[Entries shown — start]
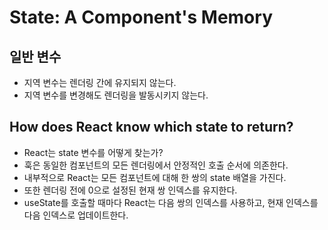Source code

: # State: A Component's Memory

## 일반 변수

- 지역 변수는 렌더링 간에 유지되지 않는다.
- 지역 변수를 변경해도 렌더링을 발동시키지 않는다.

## How does React know which state to return?

- React는 state 변수를 어떻게 찾는가?
- 훅은 동일한 컴포넌트의 모든 렌더링에서 안정적인 호출 순서에 의존한다.
- 내부적으로 React는 모든 컴포넌트에 대해 한 쌍의 state 배열을 가진다.
- 또한 렌더링 전에 0으로 설정된 현재 쌍 인덱스를 유지한다.
- useState를 호출할 때마다 React는 다음 쌍의 인덱스를 사용하고, 현재 인덱스를 다음 인덱스로 업데이트한다.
[Entries shown — finish]
Write out all the entries precisely as given, omitting each image.

Source code

: # State: A Component's Memory

## 일반 변수

- 지역 변수는 렌더링 간에 유지되지 않는다.
- 지역 변수를 변경해도 렌더링을 발동시키지 않는다.

## How does React know which state to return?

- React는 state 변수를 어떻게 찾는가?
- 훅은 동일한 컴포넌트의 모든 렌더링에서 안정적인 호출 순서에 의존한다.
- 내부적으로 React는 모든 컴포넌트에 대해 한 쌍의 state 배열을 가진다.
- 또한 렌더링 전에 0으로 설정된 현재 쌍 인덱스를 유지한다.
- useState를 호출할 때마다 React는 다음 쌍의 인덱스를 사용하고, 현재 인덱스를 다음 인덱스로 업데이트한다.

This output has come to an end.